A small crowd of Minnesota Orchestra donors, musicians and employees gathered Friday in the Orchestra Hall lobby, munching on pastries.
"Big day!" someone murmured. "How exciting!"
Then Danish conductor Thomas Søndergård — who was announced Thursday as the orchestra's next music director — arrived wearing a white suit, his husband Andreas Landin beside him.
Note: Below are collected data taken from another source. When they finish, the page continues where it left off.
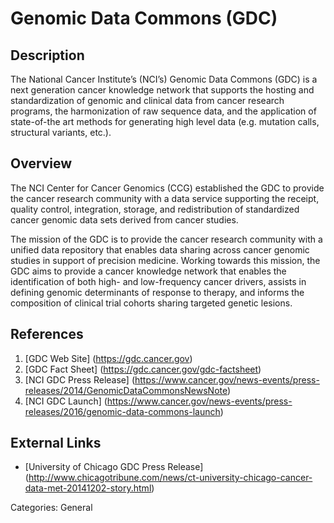 # Genomic Data Commons (GDC) #
## Description ##
The National Cancer Institute’s (NCI’s) Genomic Data Commons (GDC) is a next generation cancer knowledge network
that supports the hosting and standardization of genomic and clinical data from cancer research programs, the
harmonization of raw sequence data, and the application of state-of-the art methods for generating high level data (e.g. mutation calls, structural variants, etc.).
## Overview ##
The NCI Center for Cancer Genomics (CCG) established the GDC to provide the cancer
research community with a data service supporting the receipt, quality control, integration, storage, and redistribution of standardized cancer genomic data sets derived from cancer studies.

The mission of the GDC is to provide the cancer research community with a unified data repository
that enables data sharing across cancer genomic studies in support of precision medicine. Working towards this mission, the GDC aims to provide a cancer knowledge network that enables the identification of both high- and low-frequency cancer drivers, assists in
defining genomic determinants of response to therapy, and informs the composition of clinical trial cohorts sharing targeted genetic lesions.
## References ##
1. [GDC Web Site] (https://gdc.cancer.gov)
2. [GDC Fact Sheet] (https://gdc.cancer.gov/gdc-factsheet)
3. [NCI GDC Press Release] (https://www.cancer.gov/news-events/press-releases/2014/GenomicDataCommonsNewsNote)
4. [NCI GDC Launch] (https://www.cancer.gov/news-events/press-releases/2016/genomic-data-commons-launch)

## External Links ##
* [University of Chicago GDC Press Release] (http://www.chicagotribune.com/news/ct-university-chicago-cancer-data-met-20141202-story.html)

Categories: General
After several rounds of speeches and applause, he told the story of how, at age 6, he first heard a marching band and felt its pull: "I just had to be a part of that."
Meeting the Minnesota Orchestra for the first time, "I had that same feeling of being drawn into the music," Søndergård told the crowd, "and I actually became 6 years old again."
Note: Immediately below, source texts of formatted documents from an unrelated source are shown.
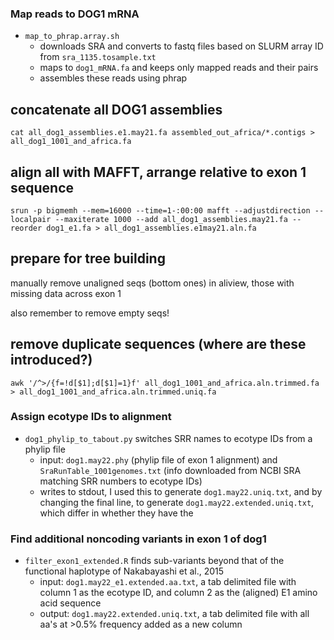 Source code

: ### Map reads to DOG1 mRNA

- `map_to_phrap.array.sh` 
  - downloads SRA and converts to fastq files based on SLURM array ID from `sra_1135.tosample.txt`
  - maps to `dog1_mRNA.fa` and keeps only mapped reads and their pairs
  - assembles these reads using phrap

## concatenate all DOG1 assemblies

`cat all_dog1_assemblies.e1.may21.fa assembled_out_africa/*.contigs > all_dog1_1001_and_africa.fa`

## align all with MAFFT, arrange relative to exon 1 sequence

`srun -p bigmemh --mem=16000 --time=1-:00:00 mafft --adjustdirection --localpair --maxiterate 1000 --add all_dog1_assemblies.may21.fa --reorder dog1_e1.fa > all_dog1_assemblies.e1may21.aln.fa`


## prepare for tree building

manually remove unaligned seqs (bottom ones) in aliview, those with missing data across exon 1

also remember to remove empty seqs!

## remove duplicate sequences (where are these introduced?)
`awk '/^>/{f=!d[$1];d[$1]=1}f' all_dog1_1001_and_africa.aln.trimmed.fa > all_dog1_1001_and_africa.aln.trimmed.uniq.fa`

### Assign ecotype IDs to alignment

- `dog1_phylip_to_tabout.py` switches SRR names to ecotype IDs from a phylip file
  - input: `dog1.may22.phy` (phylip file of exon 1 alignment) and `SraRunTable_1001genomes.txt` (info downloaded from NCBI SRA matching SRR numbers to ecotype IDs)
  - writes to stdout, I used this to generate `dog1.may22.uniq.txt`, and by changing the final line, to generate `dog1.may22.extended.uniq.txt`, which differ in whether they have the 

### Find additional noncoding variants in exon 1 of dog1

- `filter_exon1_extended.R` finds sub-variants beyond that of the functional haplotype of Nakabayashi et al., 2015
  - input: `dog1.may22_e1.extended.aa.txt`, a tab delimited file with column 1 as the ecotype ID, and column 2 as the (aligned) E1 amino acid sequence
  - output:  `dog1.may22.extended.uniq.txt`, a tab delimited file with all aa's at >0.5% frequency added as a new column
This week, Søndergård, 52, introduced himself — as a leader, a listener and a newlywed — to Minnesota crowds large and small, including the orchestra's musicians after Thursday's midday concert.
Those crowds, in return, reacted to the news that this midcareer maestro, now music director of the Royal Scottish National Orchestra, would succeed their beloved Osmo Vänskä, who stepped down in June after 19 years.
The musicians are thrilled, principal bass Kristen Bruya said Friday, noting that Søndergård "knows when to take command, but also when to listen, follow and allow."
"Chemistry between the conductor and a hundred musicians onstage can be somewhat of an unexplainable phenomenon," she said. "Sometimes it doesn't work. But other times it's the most natural thing in the world."